Prove: $\Phi^{-1}(e_2)$ is a subgroup of $G_1$, where $e_2$ is the unit element of $G_2$. [closed]

Suppose $(G_1, \circ)$ and $(G_2, *)$ are both groups:

$\Phi: G1\to G2$, $\Phi$ is surjective and $\forall a,b \in G_1$ has:

$$\Phi(a\circ b)= \Phi(a)* \Phi(b)$$

Prove: $\Phi^{-1}(e_2)$ is a subgroup of $G_1$, where $e_2$ is the unit element of $G_2$.


Solution 1:

$\phi : G_1 \to G_2 $ be an homomorphism.

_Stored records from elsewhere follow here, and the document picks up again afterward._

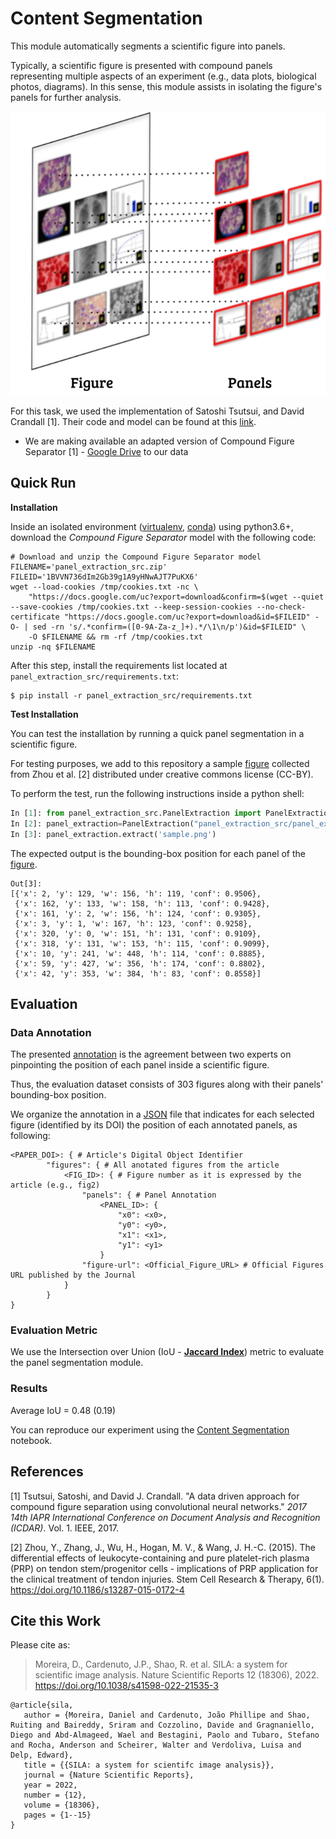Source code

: # Content Segmentation 

This module automatically segments a scientific figure into panels.

Typically, a scientific figure is presented with compound panels representing multiple aspects of an experiment (e.g., data plots, biological photos, diagrams). In this sense, this module assists in isolating the figure's panels for further analysis.



![](.figs/panels-segmenation.png)



For this task, we used the implementation of Satoshi Tsutsui, and David Crandall [1]. Their code and model can be found at this [link](https://github.com/apple2373/figure-separator). 

- We are making available an adapted version of Compound Figure Separator [1] - [Google Drive](https://drive.google.com/file/d/1BVVN736dIm2Gb39g1A9yHNwAJT7PuKX6/view?usp=sharing) to our data



## Quick Run

**Installation**

Inside an isolated environment ([virtualenv](https://virtualenv.pypa.io/en/latest/), [conda](https://docs.conda.io/en/latest/)) using python3.6+, download the *Compound Figure Separator* model with the following code:

```
# Download and unzip the Compound Figure Separator model
FILENAME='panel_extraction_src.zip'
FILEID='1BVVN736dIm2Gb39g1A9yHNwAJT7PuKX6'
wget --load-cookies /tmp/cookies.txt -nc \
    "https://docs.google.com/uc?export=download&confirm=$(wget --quiet --save-cookies /tmp/cookies.txt --keep-session-cookies --no-check-certificate "https://docs.google.com/uc?export=download&id=$FILEID" -O- | sed -rn 's/.*confirm=([0-9A-Za-z_]+).*/\1\n/p')&id=$FILEID" \
    -O $FILENAME && rm -rf /tmp/cookies.txt
unzip -nq $FILENAME
```

After this step, install the requirements list located at `panel_extraction_src/requirements.txt`:

```
$ pip install -r panel_extraction_src/requirements.txt
```

**Test Installation**

You can test the installation by running a quick panel segmentation in a scientific figure. 

For testing purposes, we add to this repository a sample [figure](sample.png) collected from Zhou et al. [2] distributed under creative commons license (CC-BY).

To perform the test, run the following instructions inside a python shell:

```python
In [1]: from panel_extraction_src.PanelExtraction import PanelExtractionmodel 
In [2]: panel_extraction=PanelExtraction("panel_extraction_src/panel_extraction.pb")
In [3]: panel_extraction.extract('sample.png')
```

The expected output is the bounding-box position for each panel of the [figure](sample.png).

```
Out[3]: 
[{'x': 2, 'y': 129, 'w': 156, 'h': 119, 'conf': 0.9506},
 {'x': 162, 'y': 133, 'w': 158, 'h': 113, 'conf': 0.9428},
 {'x': 161, 'y': 2, 'w': 156, 'h': 124, 'conf': 0.9305},
 {'x': 3, 'y': 1, 'w': 167, 'h': 123, 'conf': 0.9258},
 {'x': 320, 'y': 0, 'w': 151, 'h': 131, 'conf': 0.9109},
 {'x': 318, 'y': 131, 'w': 153, 'h': 115, 'conf': 0.9099},
 {'x': 10, 'y': 241, 'w': 448, 'h': 114, 'conf': 0.8885},
 {'x': 59, 'y': 427, 'w': 356, 'h': 174, 'conf': 0.8802},
 {'x': 42, 'y': 353, 'w': 384, 'h': 83, 'conf': 0.8558}]
```



## Evaluation

### Data Annotation

The presented [annotation](dataset_tasks/segmentation/figure-panel-segmentation.json) is the agreement between two experts on pinpointing the position of each panel inside a scientific figure.

Thus, the evaluation dataset consists of 303 figures along with their panels' bounding-box position. 

We organize the annotation in a [JSON](dataset_tasks/segmentation/figure-panel-segmentation.json) file that indicates for each selected figure (identified by its DOI) the position of each annotated panels, as following:

```
<PAPER_DOI>: { # Article's Digital Object Identifier
        "figures": { # All anotated figures from the article
            <FIG_ID>: { # Figure number as it is expressed by the article (e.g., fig2)
                "panels": { # Panel Annotation
                    <PANEL_ID>: { 
                        "x0": <x0>, 
                        "y0": <y0>,
                        "x1": <x1>,
                        "y1": <y1>
                    }
                "figure-url": <Official_Figure_URL> # Official Figures URL published by the Journal
            }
        }
}
```



### Evaluation Metric

We use the Intersection over Union  (IoU - **[Jaccard Index](https://en.wikipedia.org/wiki/Jaccard_index)**) metric to evaluate the panel segmentation module.



### Results

Average IoU = 0.48 (0.19)

You can reproduce our experiment using the [Content Segmentation](Content%20Segmentation.ipynb) notebook.

## References

[1] Tsutsui, Satoshi, and David J. Crandall. "A data driven approach for compound figure separation using convolutional neural networks." *2017 14th IAPR International Conference on Document Analysis and Recognition (ICDAR)*. Vol. 1. IEEE, 2017.

[2] Zhou, Y., Zhang, J., Wu, H., Hogan, M. V., & Wang, J. H.-C. (2015). The differential effects of leukocyte-containing and pure platelet-rich plasma (PRP) on tendon stem/progenitor cells - implications of PRP application for the clinical treatment of tendon injuries. Stem Cell Research & Therapy, 6(1). https://doi.org/10.1186/s13287-015-0172-4


## Cite this Work
Please cite as:
> Moreira, D., Cardenuto, J.P., Shao, R. et al. SILA: a system for scientific image analysis. Nature Scientific Reports 12 (18306), 2022.
> https://doi.org/10.1038/s41598-022-21535-3

```
@article{sila,
   author = {Moreira, Daniel and Cardenuto, João Phillipe and Shao, Ruiting and Baireddy, Sriram and Cozzolino, Davide and Gragnaniello, Diego and Abd‑Almageed, Wael and Bestagini, Paolo and Tubaro, Stefano and Rocha, Anderson and Scheirer, Walter and Verdoliva, Luisa and Delp, Edward},
   title = {{SILA: a system for scientifc image analysis}},
   journal = {Nature Scientific Reports},
   year = 2022,
   number = {12},
   volume = {18306},
   pages = {1--15}
}
```
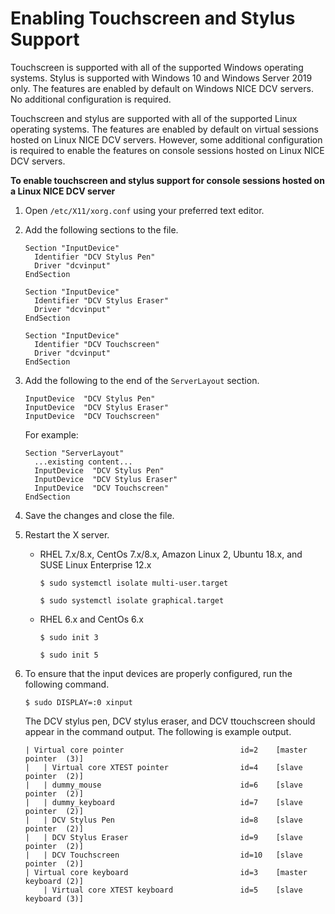 # Enabling Touchscreen and Stylus Support<a name="enable-stylus"></a>

Touchscreen is supported with all of the supported Windows operating systems\. Stylus is supported with Windows 10 and Windows Server 2019 only\. The features are enabled by default on Windows NICE DCV servers\. No additional configuration is required\.

Touchscreen and stylus are supported with all of the supported Linux operating systems\. The features are enabled by default on virtual sessions hosted on Linux NICE DCV servers\. However, some additional configuration is required to enable the features on console sessions hosted on Linux NICE DCV servers\.

**To enable touchscreen and stylus support for console sessions hosted on a Linux NICE DCV server**

1. Open `/etc/X11/xorg.conf` using your preferred text editor\.

1. Add the following sections to the file\.

   ```
   Section "InputDevice"
     Identifier "DCV Stylus Pen"
     Driver "dcvinput"
   EndSection
   
   Section "InputDevice"
     Identifier "DCV Stylus Eraser"
     Driver "dcvinput"
   EndSection
   
   Section "InputDevice"
     Identifier "DCV Touchscreen"
     Driver "dcvinput"
   EndSection
   ```

1. Add the following to the end of the `ServerLayout` section\.

   ```
   InputDevice  "DCV Stylus Pen"
   InputDevice  "DCV Stylus Eraser"
   InputDevice  "DCV Touchscreen"
   ```

   For example:

   ```
   Section "ServerLayout"
     ...existing content...
     InputDevice  "DCV Stylus Pen"
     InputDevice  "DCV Stylus Eraser"
     InputDevice  "DCV Touchscreen"
   EndSection
   ```

1. Save the changes and close the file\.

1. Restart the X server\.
   + RHEL 7\.x/8\.x, CentOs 7\.x/8\.x, Amazon Linux 2, Ubuntu 18\.x, and SUSE Linux Enterprise 12\.x

     ```
     $ sudo systemctl isolate multi-user.target
     ```

     ```
     $ sudo systemctl isolate graphical.target
     ```
   + RHEL 6\.x and CentOs 6\.x

     ```
     $ sudo init 3
     ```

     ```
     $ sudo init 5
     ```

1. To ensure that the input devices are properly configured, run the following command\.

   ```
   $ sudo DISPLAY=:0 xinput
   ```

   The DCV stylus pen, DCV stylus eraser, and DCV ttouchscreen should appear in the command output\. The following is example output\.

   ```
   | Virtual core pointer                          id=2    [master pointer  (3)]
   |   | Virtual core XTEST pointer                id=4    [slave  pointer  (2)]
   |   | dummy_mouse                               id=6    [slave  pointer  (2)]
   |   | dummy_keyboard                            id=7    [slave  pointer  (2)]
   |   | DCV Stylus Pen                            id=8    [slave  pointer  (2)]
   |   | DCV Stylus Eraser                         id=9    [slave  pointer  (2)]
   |   | DCV Touchscreen                           id=10   [slave  pointer  (2)]
   | Virtual core keyboard                         id=3    [master keyboard (2)]
       | Virtual core XTEST keyboard               id=5    [slave  keyboard (3)]
   ```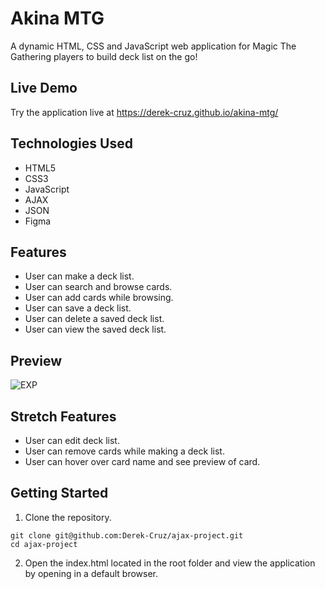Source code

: # Akina MTG

A dynamic HTML, CSS and JavaScript web application for Magic The Gathering players to build deck list on the go! 

## Live Demo

Try the application live at https://derek-cruz.github.io/akina-mtg/

## Technologies Used
- HTML5
- CSS3
- JavaScript
- AJAX
- JSON
- Figma

## Features

- User can make a deck list.
- User can search and browse cards.
- User can add cards while browsing. 
- User can save a deck list.
- User can delete a saved deck list.
- User can view the saved deck list.

## Preview

![EXP](https://user-images.githubusercontent.com/78568982/150855358-aa7595d4-2a02-4964-9769-9edd5557845d.gif)

## Stretch Features

- User can edit deck list.
- User can remove cards while making a deck list. 
- User can hover over card name and see preview of card.

## Getting Started

1. Clone the repository.
```
git clone git@github.com:Derek-Cruz/ajax-project.git
cd ajax-project
```
2. Open the index.html located in the root folder and view the application by opening in a default browser.



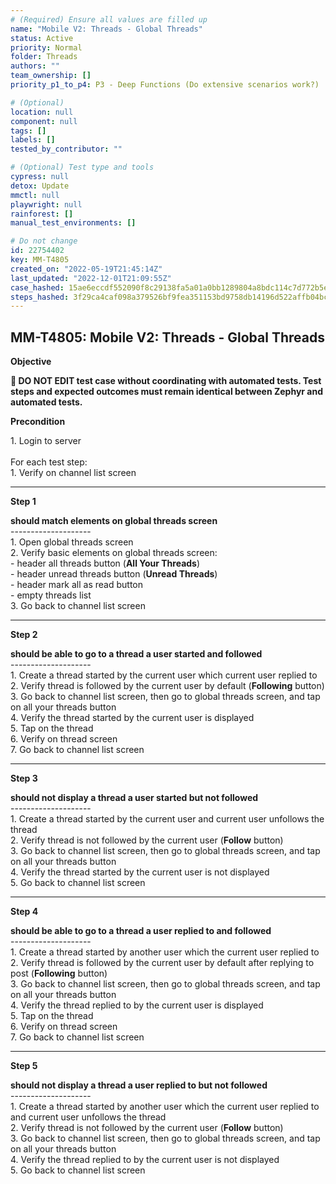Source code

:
 ```yaml
---
# (Required) Ensure all values are filled up
name: "Mobile V2: Threads - Global Threads"
status: Active
priority: Normal
folder: Threads
authors: ""
team_ownership: []
priority_p1_to_p4: P3 - Deep Functions (Do extensive scenarios work?)

# (Optional)
location: null
component: null
tags: []
labels: []
tested_by_contributor: ""

# (Optional) Test type and tools
cypress: null
detox: Update
mmctl: null
playwright: null
rainforest: []
manual_test_environments: []

# Do not change
id: 22754402
key: MM-T4805
created_on: "2022-05-19T21:45:14Z"
last_updated: "2022-12-01T21:09:55Z"
case_hashed: 15ae6eccdf552090f8c29138fa5a01a0bb1289804a8bdc114c7d772b5e841b80f4a4cbf02aab9ca841f29d535d114d71
steps_hashed: 3f29ca4caf098a379526bf9fea351153bd9758db14196d522affb04bc843f2b5809f134eeccfdaa91ff5944176941d4e
---
```


<!-- (Auto-generated) Based on frontmatter's "key" and "name" -->

## MM-T4805: Mobile V2: Threads - Global Threads

**Objective**

**🛑 DO NOT EDIT test case without coordinating with automated tests. Test steps and expected outcomes must remain identical between Zephyr and automated tests.**

**Precondition**

1\. Login to server\
\
For each test step:\
1\. Verify on channel list screen

---

**Step 1**

**should match elements on global threads screen**\
\--------------------\
1\. Open global threads screen\
2\. Verify basic elements on global threads screen:\
\- header all threads button (**All Your Threads**)\
\- header unread threads button (**Unread Threads**)\
\- header mark all as read button\
\- empty threads list\
3\. Go back to channel list screen

---

**Step 2**

**should be able to go to a thread a user started and followed**\
\--------------------\
1\. Create a thread started by the current user which current user replied to\
2\. Verify thread is followed by the current user by default (**Following** button)\
3\. Go back to channel list screen, then go to global threads screen, and tap on all your threads button\
4\. Verify the thread started by the current user is displayed\
5\. Tap on the thread\
6\. Verify on thread screen\
7\. Go back to channel list screen

---

**Step 3**

**should not display a thread a user started but not followed**\
\--------------------\
1\. Create a thread started by the current user and current user unfollows the thread\
2\. Verify thread is not followed by the current user (**Follow** button)\
3\. Go back to channel list screen, then go to global threads screen, and tap on all your threads button\
4\. Verify the thread started by the current user is not displayed\
5\. Go back to channel list screen

---

**Step 4**

**should be able to go to a thread a user replied to and followed**\
\--------------------\
1\. Create a thread started by another user which the current user replied to\
2\. Verify thread is followed by the current user by default after replying to post (**Following** button)\
3\. Go back to channel list screen, then go to global threads screen, and tap on all your threads button\
4\. Verify the thread replied to by the current user is displayed\
5\. Tap on the thread\
6\. Verify on thread screen\
7\. Go back to channel list screen

---

**Step 5**

**should not display a thread a user replied to but not followed**\
\--------------------\
1\. Create a thread started by another user which the current user replied to and current user unfollows the thread\
2\. Verify thread is not followed by the current user (**Follow** button)\
3\. Go back to channel list screen, then go to global threads screen, and tap on all your threads button\
4\. Verify the thread replied to by the current user is not displayed\
5\. Go back to channel list screen
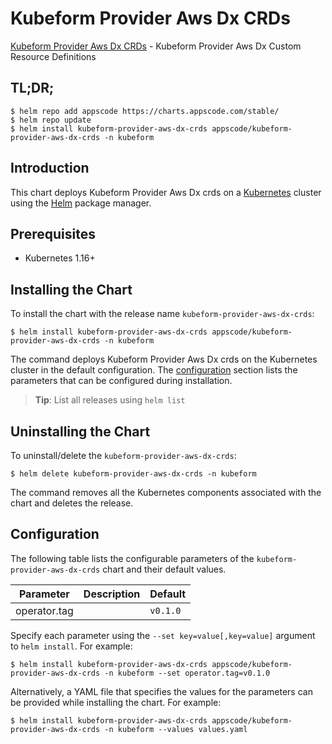 # Kubeform Provider Aws Dx CRDs

[Kubeform Provider Aws Dx CRDs](https://github.com/kubeform) - Kubeform Provider Aws Dx Custom Resource Definitions

## TL;DR;

```console
$ helm repo add appscode https://charts.appscode.com/stable/
$ helm repo update
$ helm install kubeform-provider-aws-dx-crds appscode/kubeform-provider-aws-dx-crds -n kubeform
```

## Introduction

This chart deploys Kubeform Provider Aws Dx crds on a [Kubernetes](http://kubernetes.io) cluster using the [Helm](https://helm.sh) package manager.

## Prerequisites

- Kubernetes 1.16+

## Installing the Chart

To install the chart with the release name `kubeform-provider-aws-dx-crds`:

```console
$ helm install kubeform-provider-aws-dx-crds appscode/kubeform-provider-aws-dx-crds -n kubeform
```

The command deploys Kubeform Provider Aws Dx crds on the Kubernetes cluster in the default configuration. The [configuration](#configuration) section lists the parameters that can be configured during installation.

> **Tip**: List all releases using `helm list`

## Uninstalling the Chart

To uninstall/delete the `kubeform-provider-aws-dx-crds`:

```console
$ helm delete kubeform-provider-aws-dx-crds -n kubeform
```

The command removes all the Kubernetes components associated with the chart and deletes the release.

## Configuration

The following table lists the configurable parameters of the `kubeform-provider-aws-dx-crds` chart and their default values.

|  Parameter   | Description | Default  |
|--------------|-------------|----------|
| operator.tag |             | `v0.1.0` |


Specify each parameter using the `--set key=value[,key=value]` argument to `helm install`. For example:

```console
$ helm install kubeform-provider-aws-dx-crds appscode/kubeform-provider-aws-dx-crds -n kubeform --set operator.tag=v0.1.0
```

Alternatively, a YAML file that specifies the values for the parameters can be provided while
installing the chart. For example:

```console
$ helm install kubeform-provider-aws-dx-crds appscode/kubeform-provider-aws-dx-crds -n kubeform --values values.yaml
```

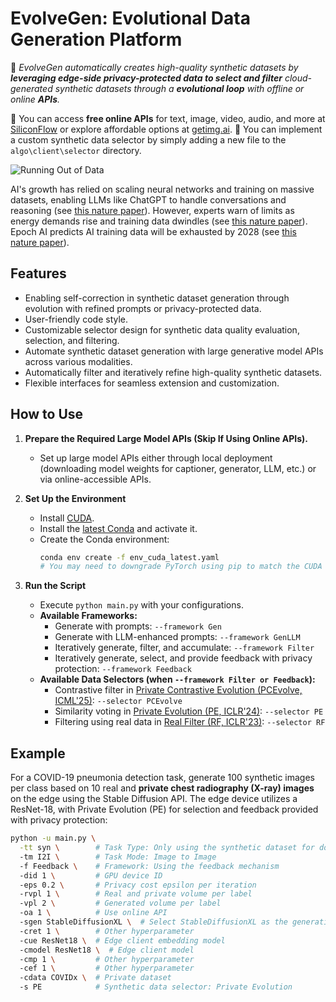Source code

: # EvolveGen: Evolutional Data Generation Platform

🎯 *EvolveGen automatically creates high-quality synthetic datasets by **leveraging edge-side privacy-protected data to select and filter** cloud-generated synthetic datasets through a **evolutional loop** with offline or online **APIs**.*

👏 You can access **free online APIs** for text, image, video, audio, and more at [SiliconFlow](https://cloud.siliconflow.cn/models) or explore affordable options at [getimg.ai](https://dashboard.getimg.ai/models).
👏 You can implement a custom synthetic data selector by simply adding a new file to the `algo\client\selector` directory.

![Running Out of Data](https://media.nature.com/lw767/magazine-assets/d41586-024-03990-2/d41586-024-03990-2_50306276.jpg?as=webp)

AI's growth has relied on scaling neural networks and training on massive datasets, enabling LLMs like ChatGPT to handle conversations and reasoning (see [this nature paper](https://www.nature.com/articles/d41586-023-00641-w)). However, experts warn of limits as energy demands rise and training data dwindles (see [this nature paper](https://www.nature.com/articles/d41586-024-03408-z)). Epoch AI predicts AI training data will be exhausted by 2028 (see [this nature paper](https://www.nature.com/articles/d41586-024-01760-8)).

## Features  

- Enabling self-correction in synthetic dataset generation through evolution with refined prompts or privacy-protected data.
- User-friendly code style. 
- Customizable selector design for synthetic data quality evaluation, selection, and filtering.  
- Automate synthetic dataset generation with large generative model APIs across various modalities.  
- Automatically filter and iteratively refine high-quality synthetic datasets.  
- Flexible interfaces for seamless extension and customization. 

## How to Use  

1. **Prepare the Required Large Model APIs (Skip If Using Online APIs).**  
   - Set up large model APIs either through local deployment (downloading model weights for captioner, generator, LLM, etc.) or via online-accessible APIs.  

2. **Set Up the Environment**  
   - Install [CUDA](https://docs.nvidia.com/cuda/cuda-toolkit-release-notes/index.html).  
   - Install the [latest Conda](https://repo.anaconda.com/miniconda/Miniconda3-latest-Linux-x86_64.sh) and activate it.  
   - Create the Conda environment:  
     ```bash  
     conda env create -f env_cuda_latest.yaml  
     # You may need to downgrade PyTorch using pip to match the CUDA version  
     ```  

3. **Run the Script**
   - Execute `python main.py` with your configurations.  
   - **Available Frameworks:**
     - Generate with prompts: `--framework Gen`  
     - Generate with LLM-enhanced prompts: `--framework GenLLM`  
     - Iteratively generate, filter, and accumulate: `--framework Filter`  
     - Iteratively generate, select, and provide feedback with privacy protection: `--framework Feedback`  
   - **Available Data Selectors (when `--framework Filter or Feedback`):**
     - Contrastive filter in [Private Contrastive Evolution (PCEvolve, ICML'25)](): `--selector PCEvolve`
     - Similarity voting in [Private Evolution (PE, ICLR'24)](https://openreview.net/forum?id=YEhQs8POIo): `--selector PE`
     - Filtering using real data in [Real Filter (RF, ICLR'23)](https://openreview.net/forum?id=nUmCcZ5RKF): `--selector RF`

## Example

For a COVID-19 pneumonia detection task, generate 100 synthetic images per class based on 10 real and **private chest radiography (X-ray) images** on the edge using the Stable Diffusion API. The edge device utilizes a ResNet-18, with Private Evolution (PE) for selection and feedback provided with privacy protection:
```bash  
python -u main.py \
  -tt syn \        # Task Type: Only using the synthetic dataset for downstream task
  -tm I2I \        # Task Mode: Image to Image
  -f Feedback \    # Framework: Using the feedback mechanism
  -did 1 \         # GPU device ID
  -eps 0.2 \       # Privacy cost epsilon per iteration
  -rvpl 1 \        # Real and private volume per label
  -vpl 2 \         # Generated volume per label
  -oa 1 \          # Use online API
  -sgen StableDiffusionXL \  # Select StableDiffusionXL as the generative model
  -cret 1 \        # Other hyperparameter
  -cue ResNet18 \  # Edge client embedding model
  -cmodel ResNet18 \  # Edge client model
  -cmp 1 \         # Other hyperparameter
  -cef 1 \         # Other hyperparameter
  -cdata COVIDx \  # Private dataset
  -s PE            # Synthetic data selector: Private Evolution
```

Then, \begin{align} \phi^{-1}(e_2)&=\{g\in G : \phi(g)\in \{e_2\} \} \\ &=Ker(\phi)\end{align}

To show, $Ker(\phi) \le G_1$

Choose, $a, b\in Ker(\phi) $

Then, $\phi(ab^{-1} ) = \phi(a)\phi(b)^{-1}=e_2$

Hence, $ab^{-1} \in Ker(\phi) $

This implies $\phi^{-1}(e_2) \le G_1$

Not only subgroup , it is a normal subgroup of $G_1$ and the proof is not difficult.

Note: $\phi $ need not be onto homomorphism to the above proof. Since, any homomorphism from $G_1$ to $G_2$ map $e_{G_1}$ to $e_{G_2}$.